Wealth obviously is not the good we seek, for the sole purpose it serves is to provide the means of getting something else. So far as that goes, the ends we have already mentioned [pleasure, virtue and honour] would have a better title to be considered the good, for they are to be desired for their own account.

The market as we call it is hungry, and we have long worshiped at its feet, and there are those that say all things should be left to the market, as the market is cruelly democratic – what does not work gets destroyed. Yet what happens when the market fails to work – it is currently in that condition. Handy writes, ‘neither Adam Smith nor is successors, with a few extreme exceptions believed that the whole of public activity should be left to the market.’

Work in its current form is destroying who we are. Can we reboot the system to enable us to see a world of work and activity that is premised on a human scale? Stress even in 1996 cost Britain 40 million working days a year and £7 billion in health care.

Frankly, its all gone a bit Pete Tong. With the net result that there is a real spiritual poverty in modern life. Sygmunt Bauman said “you judge a modern society, not by what is consumes, but by what it throws away. Quality of our day-to-day lives seems equally to be in the dustbin.  At the root of this is a particular systemic way of thinking.

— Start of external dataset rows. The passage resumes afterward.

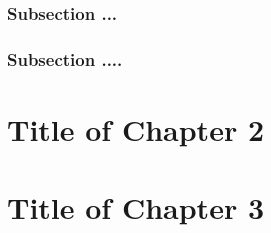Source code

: \documentclass[13pt,a4paper]{extreport}
\begin{document}
\justifying
\subsection{Subsection ...}

\justifying
\subsection{Subsection ....}



\justifying
\chapter{Title of Chapter 2}





\justifying
\chapter{Title of Chapter 3}





































































\end{document}
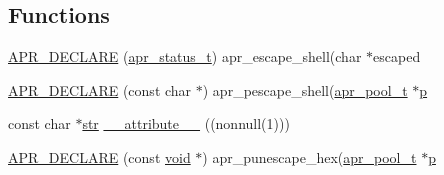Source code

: \subsection*{Functions}
\begin{DoxyCompactItemize}
\item 
\hyperlink{group__APR__Util__Escaping_ga4570b4b5085d335569a79bbf15de5e6c}{A\+P\+R\+\_\+\+D\+E\+C\+L\+A\+RE} (\hyperlink{group__apr__errno_gaa5105fa83cc322f09382292db8b47593}{apr\+\_\+status\+\_\+t}) apr\+\_\+escape\+\_\+shell(char $\ast$escaped
\item 
\hyperlink{group__APR__Util__Escaping_gad430516478eb028242ee07e038fa23d2}{A\+P\+R\+\_\+\+D\+E\+C\+L\+A\+RE} (const char $\ast$) apr\+\_\+pescape\+\_\+shell(\hyperlink{structapr__pool__t}{apr\+\_\+pool\+\_\+t} $\ast$\hyperlink{group__APACHE__CORE__MPM_ga5cd91701e5c167f2b1a38e70ab57817e}{p}
\item 
const char $\ast$\hyperlink{group__APR__Util__Bucket__Brigades_ga6a62b60443be1d042194af15ce934193}{str} \hyperlink{group__APR__Util__Escaping_gadf78ae743e941e2953850378b0a10952}{\+\_\+\+\_\+attribute\+\_\+\+\_\+} ((nonnull(1)))
\item 
\hyperlink{group__APR__Util__Escaping_ga719679c3fadfc18bc004e2c855fe0cec}{A\+P\+R\+\_\+\+D\+E\+C\+L\+A\+RE} (const \hyperlink{group__MOD__ISAPI_gacd6cdbf73df3d9eed42fa493d9b621a6}{void} $\ast$) apr\+\_\+punescape\+\_\+hex(\hyperlink{structapr__pool__t}{apr\+\_\+pool\+\_\+t} $\ast$\hyperlink{group__APACHE__CORE__MPM_ga5cd91701e5c167f2b1a38e70ab57817e}{p}
\end{DoxyCompactItemize}
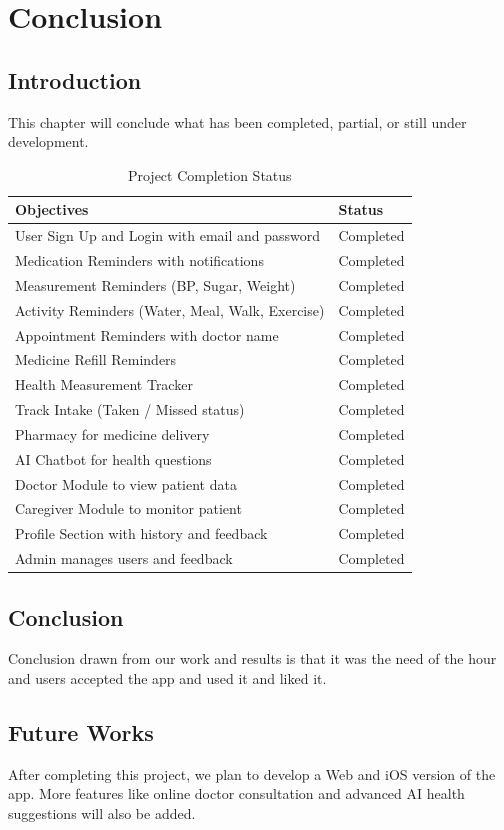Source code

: \chapter{Conclusion}
\label{ch:conclusion}

\section{Introduction}
This chapter will conclude what has been completed, partial, or still under development.

\begin{table}[H]
\centering
\caption{Project Completion Status}
\begin{tabularx}{\textwidth}{|X|l|}
\hline
\textbf{Objectives} & \textbf{Status} \\ \hline
User Sign Up and Login with email and password & Completed \\ \hline
Medication Reminders with notifications & Completed \\ \hline
Measurement Reminders (BP, Sugar, Weight) & Completed \\ \hline
Activity Reminders (Water, Meal, Walk, Exercise) & Completed \\ \hline
Appointment Reminders with doctor name & Completed \\ \hline
Medicine Refill Reminders & Completed \\ \hline
Health Measurement Tracker & Completed \\ \hline
Track Intake (Taken / Missed status) & Completed \\ \hline
Pharmacy for medicine delivery & Completed \\ \hline
AI Chatbot for health questions & Completed \\ \hline
Doctor Module to view patient data & Completed \\ \hline
Caregiver Module to monitor patient & Completed \\ \hline
Profile Section with history and feedback & Completed \\ \hline
Admin manages users and feedback & Completed \\ \hline
\end{tabularx}
\end{table}

\section{Conclusion}
Conclusion drawn from our work and results is that it was the need of the hour and users accepted the app and used it and liked it.

\section{Future Works}
After completing this project, we plan to develop a Web and iOS version of the app. More features like online doctor consultation and advanced AI health suggestions will also be added.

Many students, especially those who are poor, intuitively know what the schools do for them. They school them to confuse process and substance. Once these become blurred, a new logic is assumed: the more treatment there is, the better are the results; or, escalation leads to success. The pupil is thereby “schooled” to confuse teaching with learning, grade advancement with education, a diploma with competence, and fluency with the ability to say something new. His imagination is “schooled” to accept service in place of value. Medical treatment is mistaken for health care, social work for the improvement of community life, police protection for safety, military poise for national security, the rat race for productive work. Health, learning, dignity, independence, and creative endeavor are defined as little more than the performance of the institutions which claim to serve these ends, and their improvement is made to depend on allocating more resources to the management of hospitals, schools, and other agencies in question.

This gets me back to thinking about the relentless discussion about social media. Of course the market is buzzing like flies trying to work out how to monetise “Social Media” – yet few are digging into and asking the really important question…

WHY?

We as a species are on a quest to simplify and add a degree of structure and control to our lives

And rediscover our role in society. Because as individuals that are part of, and belong to a bigger whole, we wonder; why?

Or in other words I+WE= WHY?

‘I’ needs ‘We’ to be truly ‘I’ Jung argued. True individualism is necessarily social, though it is not obvious, however, what ‘social’ implies or what our relations are or should be to our fellow citizens. Apparently 63% of Americans declared themselves unconcerned with others, they may be missing something says Handy.

I suggest, that rather than fiddling around in the sandbox we raise our eyes and minds upwards and yearn for the vast endless sea of possibility of what our society could be beyond the confines of Straight Line inflexible thinking – and tinkering around with a few tools that we call social media – whereas Howard Rheingold rightly described as Technologies of Cooperation. Yet no-one uses this terminology. What you call things is important if not critical. We need a new language and framework to enable to succeed as a society and put commerce in its rightful place within the fabric of that society.

We need a system reboot into a new paradigm. We need an Enlightenment for the 21st Century, Richard Sennett wrote that we want to,

recover something of the spirit of the Enlightenment on terms appropriate to our time. We want the shared ability for work to teach us how to govern ourselves and to connect to other citizens on common ground.